Ondergrond van woning, die keuzevermogen was, volgt keuze woning

14 mei 2007 | Hof Den Haag | jurisprudentie | LJN-nummer: AQ1713 Zaaknr: BK-03/02282

Een ondernemer exploiteerde een tuinbouwbedrijf. Hij rekende zijn woning met ondergrond en tuin tot zijn ondernemingsvermogen. Vanwege de verandering in de landbouwvrijstelling per 27 juni 2000 wilde hij met ingang van 26 juni 2000 de ondergrond en de tuin tot zijn privé-vermogen rekenen. Hij ging ervan uit dat de boekwinst onbelast was, omdat deze onder de oude landbouwvrijstelling viel.

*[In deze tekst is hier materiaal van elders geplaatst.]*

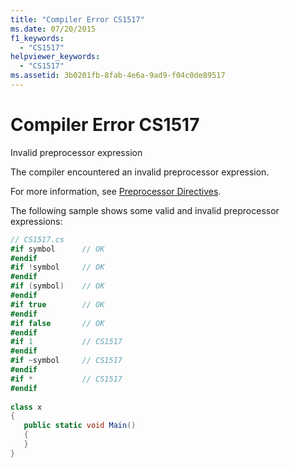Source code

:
 ```yaml
---
title: "Compiler Error CS1517"
ms.date: 07/20/2015
f1_keywords: 
  - "CS1517"
helpviewer_keywords: 
  - "CS1517"
ms.assetid: 3b0201fb-8fab-4e6a-9ad9-f04c0de89517
---
```

# Compiler Error CS1517
Invalid preprocessor expression  
  
 The compiler encountered an invalid preprocessor expression.  
  
 For more information, see [Preprocessor Directives](../language-reference/preprocessor-directives/index.md).  
  
 The following sample shows some valid and invalid preprocessor expressions:  
  
```csharp  
// CS1517.cs  
#if symbol      // OK  
#endif  
#if !symbol     // OK  
#endif  
#if (symbol)    // OK  
#endif  
#if true        // OK  
#endif  
#if false       // OK  
#endif  
#if 1           // CS1517  
#endif  
#if ~symbol     // CS1517  
#endif  
#if *           // CS1517  
#endif  
  
class x  
{  
   public static void Main()  
   {  
   }  
}  
```
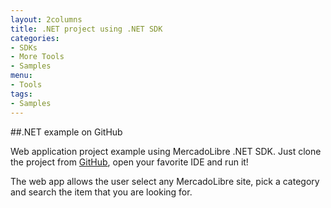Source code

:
 ```yaml
---
layout: 2columns
title: .NET project using .NET SDK
categories: 
- SDKs 
- More Tools
- Samples
menu: 
- Tools
tags: 
- Samples 
---
```


##.NET example on GitHub

Web application project example using MercadoLibre .NET SDK. Just clone the project from [GitHub](https://github.com/aleml86/MeLiDotNetSample), open your favorite IDE and run it! 

The web app allows the user select any MercadoLibre site, pick a category and search the item that you are looking for.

De woning bleef ondernemingsvermogen. Volgens de Inspecteur konden de ondergrond en de tuin niet zonder de bedrijfswoning worden overgebracht naar privé. Ook kon de overdracht niet op 26 juni 2000 plaatsvinden, maar pas op 27 juni 2000 van de woning. Een onbelaste overgang was daarom niet mogelijk. De inspecteur hield rekening met een waardevermindering van twintig percent vanwege voortgezette bewoning. Naar het oordeel van Hof Den Haag was de woning met tuin en ondergrond keuzevermogen. De ondergrond en de tuin waren niet splitsbaar van de woning, maar volgden het gebruik van de woning. Het uitbrengen van een gesplitste keuze voor de woning en ondergrond met tuin was volgens het Hof niet mogelijk. De Hoge Raad had al eerder vastgesteld, dat herziening van de keuze voor een agrarische bedrijfswoning alleen bij de inwerkingtreding van het nieuwe regime voor de landbouwvrijstelling mogelijk was. Op dat moment deed zich een bijzondere omstandigheid voor, die herziening van de eerder gemaakte keuze mogelijk maakte. De aanslag bleef daarom in stand.